I'm walking forward, through the wet weeds and along the muddy path, past the Central American men fishing, wearing clothes you might buy in a shopping mall, a polo shirt, but sitting on rocks in the stream if not on the bank, casting, with fishing poles, and one pulls out an impressive catfish, and then Mom is calling me, and though I thought she might be okay, she is quite unhappy because the bottle of Simi is less than half full.  How many times do I go through it with her, "Mom, do you have a spare glass, maybe up by your bed, you could put that over an ice cube..."  "I"m not an idiot, why do you treat me like that," she says, her voice rising, sighing.  "There's a beer in the fridge."  "I hate beer."  Okay.

So I walk along, and finally I screw up the courage to text Mary, as we've gone back and forth, Mom and I, "Oh, don't bring Mary into it,"  but, even in my hopelessness, I compose a little text to our keeper, up in Oswego, and after my apologetic offering, I hear back her text that she would be happy to, thank god.  I try to call mom back now to tell her the good news, but she's left the phone off the hook.
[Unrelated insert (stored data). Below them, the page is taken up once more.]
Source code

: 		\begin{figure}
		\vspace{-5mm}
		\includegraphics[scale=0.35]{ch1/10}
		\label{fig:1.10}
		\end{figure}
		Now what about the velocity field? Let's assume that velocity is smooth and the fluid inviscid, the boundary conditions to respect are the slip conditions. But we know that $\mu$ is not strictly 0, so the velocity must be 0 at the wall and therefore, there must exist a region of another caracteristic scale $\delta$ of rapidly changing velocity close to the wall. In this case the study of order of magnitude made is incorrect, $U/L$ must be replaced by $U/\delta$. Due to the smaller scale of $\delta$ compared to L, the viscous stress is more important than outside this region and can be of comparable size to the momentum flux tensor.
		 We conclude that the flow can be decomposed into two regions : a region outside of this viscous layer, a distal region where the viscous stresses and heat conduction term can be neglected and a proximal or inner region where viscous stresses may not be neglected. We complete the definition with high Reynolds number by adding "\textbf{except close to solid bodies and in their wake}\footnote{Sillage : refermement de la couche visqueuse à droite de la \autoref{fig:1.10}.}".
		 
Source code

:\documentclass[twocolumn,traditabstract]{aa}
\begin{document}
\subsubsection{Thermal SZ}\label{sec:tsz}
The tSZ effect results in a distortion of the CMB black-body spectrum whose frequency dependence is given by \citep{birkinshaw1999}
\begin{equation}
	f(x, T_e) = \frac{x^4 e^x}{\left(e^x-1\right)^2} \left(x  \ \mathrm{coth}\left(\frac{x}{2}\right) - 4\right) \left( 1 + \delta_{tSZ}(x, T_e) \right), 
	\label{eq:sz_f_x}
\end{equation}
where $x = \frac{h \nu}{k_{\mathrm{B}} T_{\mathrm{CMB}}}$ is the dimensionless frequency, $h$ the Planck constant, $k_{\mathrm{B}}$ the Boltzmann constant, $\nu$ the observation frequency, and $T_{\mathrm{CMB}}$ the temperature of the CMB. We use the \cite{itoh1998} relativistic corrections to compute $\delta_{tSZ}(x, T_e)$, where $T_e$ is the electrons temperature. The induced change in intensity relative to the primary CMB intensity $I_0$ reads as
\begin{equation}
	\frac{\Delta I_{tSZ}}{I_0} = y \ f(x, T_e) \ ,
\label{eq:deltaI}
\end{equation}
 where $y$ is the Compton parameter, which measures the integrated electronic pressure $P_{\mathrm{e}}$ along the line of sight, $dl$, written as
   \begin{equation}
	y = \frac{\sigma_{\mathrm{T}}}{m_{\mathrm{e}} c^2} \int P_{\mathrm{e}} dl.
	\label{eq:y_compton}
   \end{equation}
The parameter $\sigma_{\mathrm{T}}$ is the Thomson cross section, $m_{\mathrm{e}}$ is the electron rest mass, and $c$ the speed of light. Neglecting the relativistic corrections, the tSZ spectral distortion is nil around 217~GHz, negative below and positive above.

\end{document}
I walk on.  There are, I'm guessing, juvenile turkey vultures, hopping about, smaller than the adult, a light colored band on their tips of their wings, and their little dinosaur Venetian mask kind of beak face is sort of cute, and I think there's maybe it's a Golden Eagle also in the branches above me, besides these  sort of playful comical vulture birds, and there is a strange kind of a very mild subtle, but noticeable high you get once you get away from paved roads and bricks and cement and exhaust smoke and piped water, coming from the green leaves, the trees folding you back in, welcoming.


I'm having a decent time.  I take some iPhone pictures of the light, the fishermen by the bank, looking at them from a distance, intending to include the finest details of the gathered cormorants drying out on the rock outcroppings.  
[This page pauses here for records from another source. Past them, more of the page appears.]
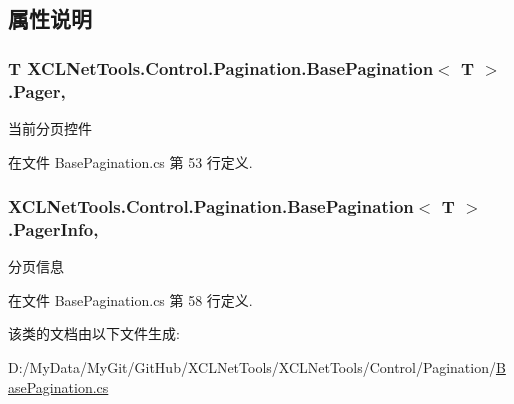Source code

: \subsection{属性说明}
\hypertarget{class_x_c_l_net_tools_1_1_control_1_1_pagination_1_1_base_pagination_3_01_t_01_4_ae0cfdba3ea23387da4b851c4d695d0a0}{
\subsubsection[{Pager}]{\setlength{\rightskip}{0pt plus 5cm}T X\-C\-L\-Net\-Tools.\-Control.\-Pagination.\-Base\-Pagination$<$ T $>$.Pager\hspace{0.3cm}{\ttfamily [get]}, {\ttfamily [set]}}}\label{class_x_c_l_net_tools_1_1_control_1_1_pagination_1_1_base_pagination_3_01_t_01_4_ae0cfdba3ea23387da4b851c4d695d0a0}


当前分页控件 



在文件 Base\-Pagination.\-cs 第 53 行定义.

\hypertarget{class_x_c_l_net_tools_1_1_control_1_1_pagination_1_1_base_pagination_3_01_t_01_4_ae27d645cd692bb7471bc6236c59496a3}{
\subsubsection[{Pager\-Info}]{ X\-C\-L\-Net\-Tools.\-Control.\-Pagination.\-Base\-Pagination$<$ T $>$.Pager\-Info\hspace{0.3cm}{\ttfamily [get]}, {\ttfamily [set]}}}\label{class_x_c_l_net_tools_1_1_control_1_1_pagination_1_1_base_pagination_3_01_t_01_4_ae27d645cd692bb7471bc6236c59496a3}


分页信息 



在文件 Base\-Pagination.\-cs 第 58 行定义.



该类的文档由以下文件生成\-:\begin{DoxyCompactItemize}
\item 
D\-:/\-My\-Data/\-My\-Git/\-Git\-Hub/\-X\-C\-L\-Net\-Tools/\-X\-C\-L\-Net\-Tools/\-Control/\-Pagination/\hyperlink{_base_pagination_8cs}{Base\-Pagination.\-cs}\end{DoxyCompactItemize}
I walk back.  I see if Little China Cafe is open, but not, not this week, and I walk on, then Mom calls again, telling me she doesn't like the wine, so I tell her to drop an ice cube in it, but this too takes several phone calls and several tedious explanations, and why don't you give my brother a call, it's Sunday, family time, oh, no, I don't want to talk to him, we don't have a relationship, come on he's your son, you could ask about the weather out there, how the dog is doing, how is the dog doing, I don't know, why don't you call and ask him!, and so on, and even as I get back to my shitty little apartment building, she's calling again, do I put water in the glass, and I have to explain it all over again, pour some wine in a glass, put an ice cube in the glass, drink it...

So that all fucks me up, and I"m hungry anyway, so I have a little beef stew I made, heat some up, try to deal with my own shitty $12 Pinot, but it sucks too, and I finally fall into a heavy nap, and then again, my phone is ringing and it's Mom again, why...  Are you going to come and take me home, I, when will I see you again, are you coming by later, tomorrow?, do I have any wine here...   I try to explain, get a little curt, "I"m no good, I'm no good, " she says, and hangs up on me.
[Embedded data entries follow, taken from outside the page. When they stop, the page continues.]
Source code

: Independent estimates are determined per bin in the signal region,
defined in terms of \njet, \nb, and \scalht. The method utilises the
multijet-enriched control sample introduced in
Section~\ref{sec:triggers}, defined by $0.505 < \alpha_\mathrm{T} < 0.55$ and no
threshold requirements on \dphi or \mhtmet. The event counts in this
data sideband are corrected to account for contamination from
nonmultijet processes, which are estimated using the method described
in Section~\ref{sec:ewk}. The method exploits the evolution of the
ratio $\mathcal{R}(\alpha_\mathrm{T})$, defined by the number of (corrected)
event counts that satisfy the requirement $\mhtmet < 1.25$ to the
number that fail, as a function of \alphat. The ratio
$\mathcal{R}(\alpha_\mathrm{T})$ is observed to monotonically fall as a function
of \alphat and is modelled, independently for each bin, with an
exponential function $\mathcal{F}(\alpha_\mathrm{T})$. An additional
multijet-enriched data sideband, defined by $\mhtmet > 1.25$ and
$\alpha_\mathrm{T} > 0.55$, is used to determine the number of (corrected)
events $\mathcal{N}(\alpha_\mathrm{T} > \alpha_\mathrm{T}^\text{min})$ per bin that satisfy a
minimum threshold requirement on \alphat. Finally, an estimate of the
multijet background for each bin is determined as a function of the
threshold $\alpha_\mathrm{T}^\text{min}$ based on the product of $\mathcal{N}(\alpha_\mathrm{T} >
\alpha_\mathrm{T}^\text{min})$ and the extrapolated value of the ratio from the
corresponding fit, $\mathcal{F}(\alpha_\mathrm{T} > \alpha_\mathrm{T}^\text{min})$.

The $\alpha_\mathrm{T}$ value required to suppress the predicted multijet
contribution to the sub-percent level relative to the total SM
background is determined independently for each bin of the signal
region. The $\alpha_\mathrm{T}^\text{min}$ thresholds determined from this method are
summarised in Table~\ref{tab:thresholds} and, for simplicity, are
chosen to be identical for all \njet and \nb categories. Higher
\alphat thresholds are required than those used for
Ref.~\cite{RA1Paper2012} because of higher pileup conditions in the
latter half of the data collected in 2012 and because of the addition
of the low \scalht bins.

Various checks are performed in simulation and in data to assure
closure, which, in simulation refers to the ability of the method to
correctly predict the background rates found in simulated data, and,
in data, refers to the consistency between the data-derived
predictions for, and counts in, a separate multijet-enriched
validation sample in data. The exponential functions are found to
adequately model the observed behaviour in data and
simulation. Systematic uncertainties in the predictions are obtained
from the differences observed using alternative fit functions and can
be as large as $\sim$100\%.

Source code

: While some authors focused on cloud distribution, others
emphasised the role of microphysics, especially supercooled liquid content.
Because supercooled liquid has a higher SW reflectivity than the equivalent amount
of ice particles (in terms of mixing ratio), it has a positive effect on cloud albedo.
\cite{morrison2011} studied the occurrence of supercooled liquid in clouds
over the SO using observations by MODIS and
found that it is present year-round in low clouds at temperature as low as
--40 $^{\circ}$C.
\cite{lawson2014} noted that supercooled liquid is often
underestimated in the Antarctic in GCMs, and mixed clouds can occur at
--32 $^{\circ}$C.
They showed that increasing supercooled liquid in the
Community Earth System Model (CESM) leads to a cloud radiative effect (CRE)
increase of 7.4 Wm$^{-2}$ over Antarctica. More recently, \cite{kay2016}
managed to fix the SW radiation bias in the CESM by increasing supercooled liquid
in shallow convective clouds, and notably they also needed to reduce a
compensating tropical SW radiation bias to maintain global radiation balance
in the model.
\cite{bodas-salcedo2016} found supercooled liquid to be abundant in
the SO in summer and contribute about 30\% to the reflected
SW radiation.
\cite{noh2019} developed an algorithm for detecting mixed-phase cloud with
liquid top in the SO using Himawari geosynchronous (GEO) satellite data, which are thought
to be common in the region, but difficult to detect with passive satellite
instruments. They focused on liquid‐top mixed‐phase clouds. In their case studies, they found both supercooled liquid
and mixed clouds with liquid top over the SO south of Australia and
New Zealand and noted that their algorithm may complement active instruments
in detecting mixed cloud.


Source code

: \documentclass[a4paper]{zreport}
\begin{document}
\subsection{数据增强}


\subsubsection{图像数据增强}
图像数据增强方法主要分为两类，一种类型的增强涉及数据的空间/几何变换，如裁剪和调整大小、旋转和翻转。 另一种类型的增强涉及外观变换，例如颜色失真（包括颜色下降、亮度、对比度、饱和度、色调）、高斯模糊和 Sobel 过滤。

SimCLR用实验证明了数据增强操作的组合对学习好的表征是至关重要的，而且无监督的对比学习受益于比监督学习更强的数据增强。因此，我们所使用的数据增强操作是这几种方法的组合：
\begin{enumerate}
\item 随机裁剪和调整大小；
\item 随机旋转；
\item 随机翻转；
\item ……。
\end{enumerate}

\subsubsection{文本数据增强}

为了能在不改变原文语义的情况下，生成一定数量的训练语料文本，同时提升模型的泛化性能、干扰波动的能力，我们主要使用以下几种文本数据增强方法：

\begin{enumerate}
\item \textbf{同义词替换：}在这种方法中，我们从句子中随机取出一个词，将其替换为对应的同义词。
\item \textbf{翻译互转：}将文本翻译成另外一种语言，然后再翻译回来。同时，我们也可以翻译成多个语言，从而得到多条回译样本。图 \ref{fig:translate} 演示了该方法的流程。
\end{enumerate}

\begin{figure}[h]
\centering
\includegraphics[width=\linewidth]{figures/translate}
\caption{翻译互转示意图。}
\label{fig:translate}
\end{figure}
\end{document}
And this all, for some of us, sort of reminds us in bits and pieces and in ways of the principal drama we might have felt as a child growing up, in my case of how my mom was always anxious, not often calm, and how my saintly professor father finally raised his voice against it all.

I call her back, and she says, oh, I was cleaning out the litter box just now.  And I ask her if she can find her bottle of wine, and she says, oh, it's right in front of me.

She admits to being anxious.  "I can feel my mind doesn't work like it used to," she says.  "And I'm nervous about where I'm going to end up."

"Yes, Mom, we all feel that way, " say, and we talk a little while longer.  We are finally done with the day it seems, and ten phone calls at least, and settle in, and no wonder I like the night, and the pictures I took of the fishermen down by the river.

I mix up a turkey meatloaf, Ken Burns The Civil War on in the background, Antietam, and a lecture on Kerouac by Douglas Brinkley from a podium at UT, tuning in and out.   I eat well, but I drink too much wine, and wake up with that bad feeling in the morning, and need my rest.

And mom is cheerier when I reach her.  Her helper is coming.